2. 2. A testing apparatus according to Claim I wherein the primary switching elements of the first and second modules are controllable in use to provide a time delay between the formation of the second series resonant circuit and the formation of the first series resonant circuit.
3. 3. A testing apparatus according to Claim I or Claim 2 wherein the or each primary switching element of the third module is controllable in use to connect the capacitance element in series with the secondary terminals when the second electrical network is an open circuit.
4. 4. A testing apparatus according to any preceding claim wherein: each of the capacitance element and the second module is connected in parallel with a first series arrangement of the first module and the primary terminals and with a second series arrangement of the third module and the secondary terminals; the third module includes at least one second inductor connected in series with the or each primary switching element of the third module; and each module of the first electronic block includes at least one first inductor connected in series with the or each respective primary switching element.
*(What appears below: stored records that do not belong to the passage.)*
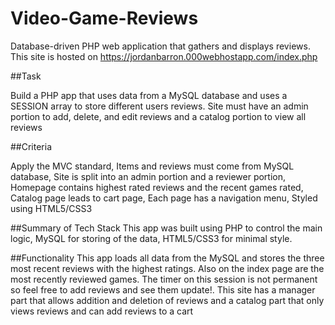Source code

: # Video-Game-Reviews
Database-driven PHP web application that gathers and displays reviews.
This site is hosted on https://jordanbarron.000webhostapp.com/index.php

##Task

Build a PHP app that uses data from a MySQL database and uses a SESSION array to store different users reviews. Site must have an admin portion
to add, delete, and edit reviews and a catalog portion to view all reviews

##Criteria

Apply the MVC standard, 
Items and reviews must come from MySQL database, 
Site is split into an admin portion and a reviewer portion,
Homepage contains highest rated reviews and the recent games rated,
Catalog page leads to cart page,
Each page has a navigation menu,
Styled using HTML5/CSS3

##Summary of Tech Stack This app was built using PHP to control the main logic, MySQL for storing of
the data, HTML5/CSS3 for minimal style.

##Functionality This app loads all data from the MySQL and stores the three most recent reviews with the
highest ratings. Also on the index page are the most recently reviewed games. The timer on this session is not permanent so feel free
to add reviews and see them update!. This site has a manager part that allows addition and deletion of reviews and
a catalog part that only views reviews and can add reviews to a cart
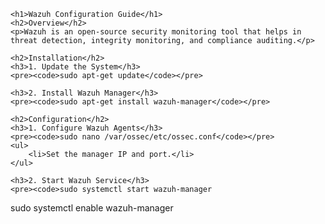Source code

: 
    <h1>Wazuh Configuration Guide</h1>
    <h2>Overview</h2>
    <p>Wazuh is an open-source security monitoring tool that helps in threat detection, integrity monitoring, and compliance auditing.</p>

    <h2>Installation</h2>
    <h3>1. Update the System</h3>
    <pre><code>sudo apt-get update</code></pre>

    <h3>2. Install Wazuh Manager</h3>
    <pre><code>sudo apt-get install wazuh-manager</code></pre>

    <h2>Configuration</h2>
    <h3>1. Configure Wazuh Agents</h3>
    <pre><code>sudo nano /var/ossec/etc/ossec.conf</code></pre>
    <ul>
        <li>Set the manager IP and port.</li>
    </ul>

    <h3>2. Start Wazuh Service</h3>
    <pre><code>sudo systemctl start wazuh-manager
sudo systemctl enable wazuh-manager</code></pre>

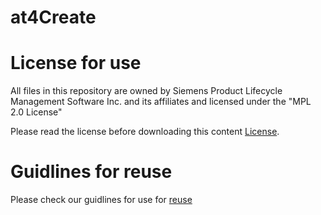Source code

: # at4Create

# License for use

All files in this repository are owned by Siemens Product Lifecycle Management Software Inc. and its affiliates and licensed under the "MPL 2.0 License"

Please read the license before downloading this content [License](https://github.com/SwipsTest/QuickLinksCmdPanel/blob/master/LICENSE).

# Guidlines for reuse

Please check our guidlines for use for [reuse](https://github.com/SwipsTest/QuickLinksCmdPanel/blob/master/Guidelines_for_use.md)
5. 5. A testing apparatus according to any of Claims 1 to 4 wherein: each of the capacitance element and the second module is connected in parallel with a first series arrangement of the first module and the primary terminals and with a second series arrangement of the third module and the secondary terminals; the third module includes at least one second inductor connected in series with the or each switching element of the third module; and at least one first inductor is connected in series between a parallel arrangement of the second module and the first series arrangement and between a parallel arrangement of the or each capacitance element and the second series arrangement.
6. 6. A testing apparatus according to any preceding claim wherein at least one of the modules of the first electronic block includes at least one first inductor connected in series with the or each respective primary switching element.
7. 7. A testing apparatus according to any preceding claim wherein the or each primary switching element of the third module is a bidirectional switching element controllable in use to conduct current in either direction.
8. 8. A testing apparatus according to Claim 7 wherein the or each primary switching element of the third module is controllable in use to form the third series resonant circuit so as to apply a reverse voltage to the second electrical network.
9. 9. A testing apparatus according to any preceding claim including first and second primary terminals, one of the first and second primary terminals being operably connected in use to one of positive and negative poles of the first electrical network, the other of the first and second primary terminals being operably connected in use to the other of positive and negative poles of the first electrical network, and wherein the first electronic block further includes a fourth module, the or each primary switching element of the first module is controllable in use to connect at least one of the plurality of inductors in series with the capacitance element and the first electrical network via the first primary terminal to form the first series resonant circuit, and the or each primary switching element of the fourth module is controllable in use to connect at least one first 1' inductor in series with the capacitance element and the first electrical network via the second primary terminal to form a fourth series resonant circuit.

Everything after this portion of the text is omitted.